INSTRUCTIONS FOR THE TASK.
Every line containing the string "bool" should be returned from the records.

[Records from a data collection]
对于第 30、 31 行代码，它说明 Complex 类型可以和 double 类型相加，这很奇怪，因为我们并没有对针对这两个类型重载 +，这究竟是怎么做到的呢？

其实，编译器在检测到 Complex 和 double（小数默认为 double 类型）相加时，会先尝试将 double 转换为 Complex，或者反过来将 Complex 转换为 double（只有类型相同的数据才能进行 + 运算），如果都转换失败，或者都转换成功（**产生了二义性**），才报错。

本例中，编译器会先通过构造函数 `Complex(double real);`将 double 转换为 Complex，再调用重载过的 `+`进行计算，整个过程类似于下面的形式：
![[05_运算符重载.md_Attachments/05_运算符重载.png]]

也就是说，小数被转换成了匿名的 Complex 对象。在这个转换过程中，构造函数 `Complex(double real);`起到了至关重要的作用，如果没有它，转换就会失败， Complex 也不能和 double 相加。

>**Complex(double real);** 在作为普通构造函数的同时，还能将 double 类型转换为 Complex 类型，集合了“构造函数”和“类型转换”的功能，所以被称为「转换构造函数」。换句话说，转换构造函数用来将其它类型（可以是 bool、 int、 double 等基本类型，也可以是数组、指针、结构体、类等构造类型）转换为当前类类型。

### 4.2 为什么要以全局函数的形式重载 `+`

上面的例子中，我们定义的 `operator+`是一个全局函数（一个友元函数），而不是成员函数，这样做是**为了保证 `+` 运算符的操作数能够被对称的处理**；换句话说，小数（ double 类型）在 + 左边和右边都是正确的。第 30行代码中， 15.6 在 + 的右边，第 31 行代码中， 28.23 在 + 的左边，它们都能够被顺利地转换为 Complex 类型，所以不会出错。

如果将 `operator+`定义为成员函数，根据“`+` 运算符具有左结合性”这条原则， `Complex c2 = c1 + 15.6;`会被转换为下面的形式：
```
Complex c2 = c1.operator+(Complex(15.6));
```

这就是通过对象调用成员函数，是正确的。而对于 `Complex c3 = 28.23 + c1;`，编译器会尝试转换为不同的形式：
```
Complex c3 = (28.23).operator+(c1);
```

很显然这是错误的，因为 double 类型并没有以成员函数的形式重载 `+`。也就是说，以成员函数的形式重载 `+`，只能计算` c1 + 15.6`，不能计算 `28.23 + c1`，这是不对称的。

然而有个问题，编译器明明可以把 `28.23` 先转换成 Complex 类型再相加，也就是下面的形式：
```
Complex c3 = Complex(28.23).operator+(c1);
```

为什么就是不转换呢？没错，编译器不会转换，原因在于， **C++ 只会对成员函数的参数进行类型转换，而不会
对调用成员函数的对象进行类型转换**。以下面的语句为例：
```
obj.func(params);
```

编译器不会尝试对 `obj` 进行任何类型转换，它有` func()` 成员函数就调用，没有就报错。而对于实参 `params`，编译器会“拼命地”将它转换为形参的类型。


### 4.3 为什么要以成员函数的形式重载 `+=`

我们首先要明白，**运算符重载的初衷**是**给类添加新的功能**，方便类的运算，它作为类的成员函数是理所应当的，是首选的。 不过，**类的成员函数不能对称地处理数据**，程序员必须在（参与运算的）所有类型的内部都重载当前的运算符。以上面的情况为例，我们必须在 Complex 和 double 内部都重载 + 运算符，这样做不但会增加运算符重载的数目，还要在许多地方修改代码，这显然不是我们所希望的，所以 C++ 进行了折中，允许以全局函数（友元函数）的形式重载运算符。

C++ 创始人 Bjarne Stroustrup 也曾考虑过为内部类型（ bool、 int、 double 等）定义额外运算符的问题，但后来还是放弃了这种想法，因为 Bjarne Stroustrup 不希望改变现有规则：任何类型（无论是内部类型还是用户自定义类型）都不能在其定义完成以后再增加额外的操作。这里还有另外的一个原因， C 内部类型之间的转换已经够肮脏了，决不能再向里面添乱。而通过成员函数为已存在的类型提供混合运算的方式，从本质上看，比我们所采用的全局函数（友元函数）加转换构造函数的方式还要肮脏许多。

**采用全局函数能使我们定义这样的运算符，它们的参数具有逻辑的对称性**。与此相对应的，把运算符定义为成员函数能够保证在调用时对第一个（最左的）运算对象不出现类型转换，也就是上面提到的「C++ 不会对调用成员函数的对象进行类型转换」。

RESPONSE TO THE TASK.
>**Complex(double real);** 在作为普通构造函数的同时，还能将 double 类型转换为 Complex 类型，集合了“构造函数”和“类型转换”的功能，所以被称为「转换构造函数」。换句话说，转换构造函数用来将其它类型（可以是 bool、 int、 double 等基本类型，也可以是数组、指针、结构体、类等构造类型）转换为当前类类型。
C++ 创始人 Bjarne Stroustrup 也曾考虑过为内部类型（ bool、 int、 double 等）定义额外运算符的问题，但后来还是放弃了这种想法，因为 Bjarne Stroustrup 不希望改变现有规则：任何类型（无论是内部类型还是用户自定义类型）都不能在其定义完成以后再增加额外的操作。这里还有另外的一个原因， C 内部类型之间的转换已经够肮脏了，决不能再向里面添乱。而通过成员函数为已存在的类型提供混合运算的方式，从本质上看，比我们所采用的全局函数（友元函数）加转换构造函数的方式还要肮脏许多。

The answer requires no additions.